A few months later, I can look back and say that was absolutely the right call. My grade fours are making great progress (some even further ahead this year than I would normally see by December!) and my grade fives have shown huge improvements in their literacy skills. They may have seemed “beyond” these lessons at the start of the year, but that didn’t mean that the lessons would be worthless to them. The extra practice has given them a big boost this year.

Next year, should I find myself teaching grade 5 again, I’ll likely continue whole-class lessons on phonics, spelling patterns, etc.

Not everything needs to be a big, creative, grandiose project. I really love finding creative ways to teach concepts and have my students show me what they know. My students generally love them, too.
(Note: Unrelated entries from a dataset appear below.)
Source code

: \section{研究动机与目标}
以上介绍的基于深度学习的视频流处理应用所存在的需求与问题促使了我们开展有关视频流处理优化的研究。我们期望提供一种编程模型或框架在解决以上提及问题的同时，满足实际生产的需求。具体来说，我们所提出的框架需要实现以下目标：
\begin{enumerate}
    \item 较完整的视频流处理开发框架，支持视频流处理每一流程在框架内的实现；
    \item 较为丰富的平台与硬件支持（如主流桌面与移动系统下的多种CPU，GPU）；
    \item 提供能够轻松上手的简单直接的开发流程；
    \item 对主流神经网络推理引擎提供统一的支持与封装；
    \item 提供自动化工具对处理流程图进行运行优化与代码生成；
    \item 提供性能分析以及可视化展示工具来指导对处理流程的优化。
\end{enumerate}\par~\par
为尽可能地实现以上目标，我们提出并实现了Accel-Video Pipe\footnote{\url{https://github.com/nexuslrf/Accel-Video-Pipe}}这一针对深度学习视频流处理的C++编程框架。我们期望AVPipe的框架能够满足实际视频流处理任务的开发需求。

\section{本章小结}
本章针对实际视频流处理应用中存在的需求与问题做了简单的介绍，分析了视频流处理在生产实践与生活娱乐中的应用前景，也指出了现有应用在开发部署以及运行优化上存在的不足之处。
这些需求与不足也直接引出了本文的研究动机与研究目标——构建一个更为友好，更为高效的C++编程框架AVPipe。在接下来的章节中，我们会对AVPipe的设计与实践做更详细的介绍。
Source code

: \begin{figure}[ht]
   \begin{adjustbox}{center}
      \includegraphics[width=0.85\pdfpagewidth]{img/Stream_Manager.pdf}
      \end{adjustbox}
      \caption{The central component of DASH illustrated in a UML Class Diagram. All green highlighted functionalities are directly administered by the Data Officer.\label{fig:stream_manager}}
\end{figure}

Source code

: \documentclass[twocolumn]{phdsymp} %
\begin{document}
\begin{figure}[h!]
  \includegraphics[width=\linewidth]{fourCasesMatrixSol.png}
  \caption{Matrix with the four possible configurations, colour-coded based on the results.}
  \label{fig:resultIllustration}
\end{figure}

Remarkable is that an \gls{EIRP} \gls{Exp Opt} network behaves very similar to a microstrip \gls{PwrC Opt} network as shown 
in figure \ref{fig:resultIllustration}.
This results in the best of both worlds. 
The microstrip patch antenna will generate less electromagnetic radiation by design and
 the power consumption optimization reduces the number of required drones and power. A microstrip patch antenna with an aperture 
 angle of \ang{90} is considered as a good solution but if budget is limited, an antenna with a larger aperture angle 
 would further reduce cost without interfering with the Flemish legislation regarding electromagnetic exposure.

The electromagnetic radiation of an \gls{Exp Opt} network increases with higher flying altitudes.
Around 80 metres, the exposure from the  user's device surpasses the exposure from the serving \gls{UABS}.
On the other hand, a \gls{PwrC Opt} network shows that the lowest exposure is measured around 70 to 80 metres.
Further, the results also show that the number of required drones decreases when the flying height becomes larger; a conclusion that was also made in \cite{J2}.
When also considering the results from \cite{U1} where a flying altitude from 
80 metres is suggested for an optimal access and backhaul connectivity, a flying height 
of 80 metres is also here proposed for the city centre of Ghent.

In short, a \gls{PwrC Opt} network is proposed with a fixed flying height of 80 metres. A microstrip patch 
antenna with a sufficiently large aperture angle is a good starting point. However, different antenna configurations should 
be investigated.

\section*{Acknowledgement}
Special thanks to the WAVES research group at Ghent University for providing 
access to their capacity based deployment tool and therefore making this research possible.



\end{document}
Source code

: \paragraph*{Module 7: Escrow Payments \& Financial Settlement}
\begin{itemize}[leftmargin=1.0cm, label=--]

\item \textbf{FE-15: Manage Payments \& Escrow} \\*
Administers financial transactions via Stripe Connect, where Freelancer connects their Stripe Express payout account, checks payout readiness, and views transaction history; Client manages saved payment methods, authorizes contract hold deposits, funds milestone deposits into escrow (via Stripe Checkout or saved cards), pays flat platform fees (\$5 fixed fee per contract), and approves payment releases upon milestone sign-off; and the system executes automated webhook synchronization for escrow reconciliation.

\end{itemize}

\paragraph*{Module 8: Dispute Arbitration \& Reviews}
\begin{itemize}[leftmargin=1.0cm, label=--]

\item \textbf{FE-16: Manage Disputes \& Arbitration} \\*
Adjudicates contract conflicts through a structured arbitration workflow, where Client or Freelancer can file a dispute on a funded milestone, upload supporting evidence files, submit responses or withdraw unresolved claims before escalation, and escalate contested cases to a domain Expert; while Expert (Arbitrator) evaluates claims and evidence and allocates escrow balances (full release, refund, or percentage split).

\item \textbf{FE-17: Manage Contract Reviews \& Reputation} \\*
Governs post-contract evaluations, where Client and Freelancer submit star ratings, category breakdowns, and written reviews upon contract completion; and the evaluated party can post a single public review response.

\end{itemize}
This year, though, it’s difficult to find the time or energy to come up with the same level of engaging tasks as I normally would. I’ve had to scale back my plans and teach in a much more traditional way for some concepts.

At first, I was worried about it. Would my students be miserable? Would they learn as much as they usually do? How deep would their understanding be? While I will admit their engagement in some tasks is lower than I would see in a normal year, I can confidently say that they are still learning what they need to learn. It’s not as fun to teach and they don’t get as excited about it, but they ARE learning.

This is an important lesson for me, because I often take on too much at work due to guilt over not being the super fun, creative, quirky teacher with the wild ideas. I needed the reminder that it’s really, really okay to step back and scale it down. My students will still be learning.

Finally, I REALLY need to get better about packing up well at the end of the day. I sheepishly admit that I have, in pre-pandemic times, been that teacher who has come to school sick because everything was in too much of a shambles to even know where to start planning for an OT. The pandemic really snapped me out of that mindset, but I have a long, long way to go in leaving my classroom “OT-ready” at the end of the day. I still find myself saying, “It’s fine, I’ll put those away tomorrow morning.” Except I can’t be certain that I will be back in tomorrow morning. I could wake up symptomatic and have to get a COVID test. I could have to stay home with one of my children. I could be put in self-isolation unexpectedly.

I know myself well enough to know that I’ll never be one of those teachers who can leave a perfectly tidy desk and classroom at the end of the day, but I can at least try to be better than I have been in the past. I’m getting there – it’s just slow.



I’m sure these won’t be the last little revelations that I have this year. I know none of these are new ideas – it’s just been interesting to suddenly see them differently or be reminded of their value.

Has the pandemic surprised anyone else with some teaching strategies or practices that have worked well and that you want to continue when we’re “back to normal”?